__Records supplied__:
——

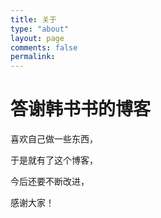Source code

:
 ```yaml
---
title: 关于
type: "about"
layout: page
comments: false
permalink:
---
```


# 答谢韩书书的博客

喜欢自己做一些东西，

于是就有了这个博客，

今后还要不断改进，

感谢大家！

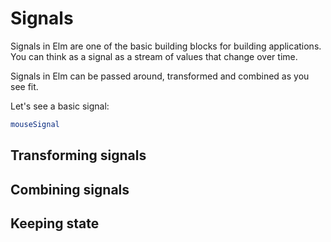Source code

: # Signals

Signals in Elm are one of the basic building blocks for building applications. You can think as a signal as a stream of values that change over time.

Signals in Elm can be passed around, transformed and combined as you see fit.

Let's see a basic signal:

```elm
mouseSignal
```

## Transforming signals



## Combining signals

## Keeping state

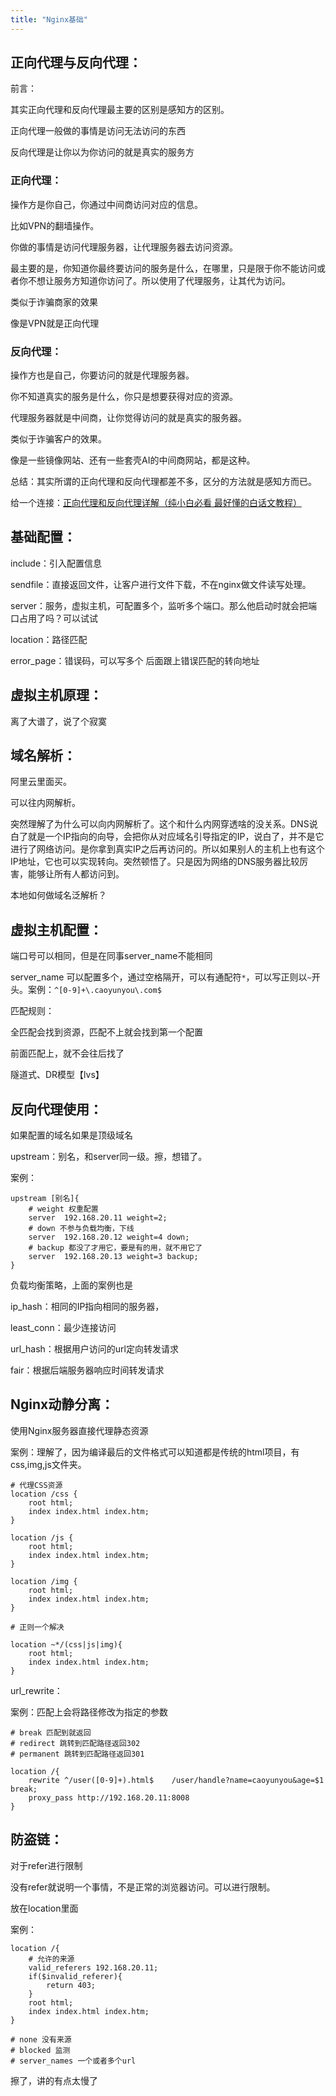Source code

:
 ```yaml
---
title: "Nginx基础"
---
```

## 正向代理与反向代理：

前言：

其实正向代理和反向代理最主要的区别是感知方的区别。

正向代理一般做的事情是访问无法访问的东西

反向代理是让你以为你访问的就是真实的服务方



### 正向代理：

操作方是你自己，你通过中间商访问对应的信息。

比如VPN的翻墙操作。

你做的事情是访问代理服务器，让代理服务器去访问资源。

最主要的是，你知道你最终要访问的服务是什么，在哪里，只是限于你不能访问或者你不想让服务方知道你访问了。所以使用了代理服务，让其代为访问。

类似于诈骗商家的效果

像是VPN就是正向代理



### 反向代理：

操作方也是自己，你要访问的就是代理服务器。

你不知道真实的服务是什么，你只是想要获得对应的资源。

代理服务器就是中间商，让你觉得访问的就是真实的服务器。

类似于诈骗客户的效果。

像是一些镜像网站、还有一些套壳AI的中间商网站，都是这种。



总结：其实所谓的正向代理和反向代理都差不多，区分的方法就是感知方而已。



给一个连接：[正向代理和反向代理详解（纯小白必看 最好懂的白话文教程）](https://blog.csdn.net/weixin_44404384/article/details/114675894)



## 基础配置：

include：引入配置信息



sendfile：直接返回文件，让客户进行文件下载，不在nginx做文件读写处理。



server：服务，虚拟主机，可配置多个，监听多个端口。那么他启动时就会把端口占用了吗？可以试试



location：路径匹配



error_page：错误码，可以写多个 后面跟上错误匹配的转向地址



## 虚拟主机原理：



离了大谱了，说了个寂寞



## 域名解析：

阿里云里面买。



可以往内网解析。

突然理解了为什么可以向内网解析了。这个和什么内网穿透啥的没关系。DNS说白了就是一个IP指向的向导，会把你从对应域名引导指定的IP，说白了，并不是它进行了网络访问。是你拿到真实IP之后再访问的。所以如果别人的主机上也有这个IP地址，它也可以实现转向。突然顿悟了。只是因为网络的DNS服务器比较厉害，能够让所有人都访问到。



本地如何做域名泛解析？



## 虚拟主机配置：

端口号可以相同，但是在同事server_name不能相同



server_name 可以配置多个，通过空格隔开，可以有通配符`*`，可以写正则以`~`开头。案例：`^[0-9]+\.caoyunyou\.com$`



匹配规则：



全匹配会找到资源，匹配不上就会找到第一个配置



前面匹配上，就不会往后找了





隧道式、DR模型【lvs】



## 反向代理使用：

如果配置的域名如果是顶级域名



upstream：别名，和server同一级。擦，想错了。

案例：

```nginx
upstream [别名]{
    # weight 权重配置
    server	192.168.20.11 weight=2; 
    # down 不参与负载均衡，下线
    server	192.168.20.12 weight=4 down;
    # backup 都没了才用它，要是有的用，就不用它了
	server	192.168.20.13 weight=3 backup;
}
```

负载均衡策略，上面的案例也是

ip_hash：相同的IP指向相同的服务器，



least_conn：最少连接访问



url_hash：根据用户访问的url定向转发请求



fair：根据后端服务器响应时间转发请求





## Nginx动静分离：

使用Nginx服务器直接代理静态资源



案例：理解了，因为编译最后的文件格式可以知道都是传统的html项目，有css,img,js文件夹。

```nginx
# 代理CSS资源
location /css {
    root html;
    index index.html index.htm;
}

location /js {
    root html;
    index index.html index.htm;
}

location /img {
    root html;
    index index.html index.htm;
}

# 正则一个解决

location ~*/(css|js|img){
    root html;
    index index.html index.htm;
}
```



url_rewrite：

案例：匹配上会将路径修改为指定的参数

```nginx
# break 匹配到就返回
# redirect 跳转到匹配路径返回302
# permanent 跳转到匹配路径返回301
```



```nginx
location /{
    rewrite ^/user([0-9]+).html$	/user/handle?name=caoyunyou&age=$1		break;
    proxy_pass http://192.168.20.11:8008
}
```



## 防盗链：

对于refer进行限制

没有refer就说明一个事情，不是正常的浏览器访问。可以进行限制。



放在location里面

案例：

```nginx
location /{
    # 允许的来源
    valid_referers 192.168.20.11;
    if($invalid_referer){
        return 403;
    }
    root html;
    index index.html index.htm;
}
```

```nginx
# none 没有来源
# blocked 监测
# server_names 一个或者多个url
```



擦了，讲的有点太慢了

——

__To do__: Where the word "basic" occurs in a line of the records, copy that line.

__Response to this exercise__:
Signals in Elm are one of the basic building blocks for building applications. You can think as a signal as a stream of values that change over time.
Let's see a basic signal:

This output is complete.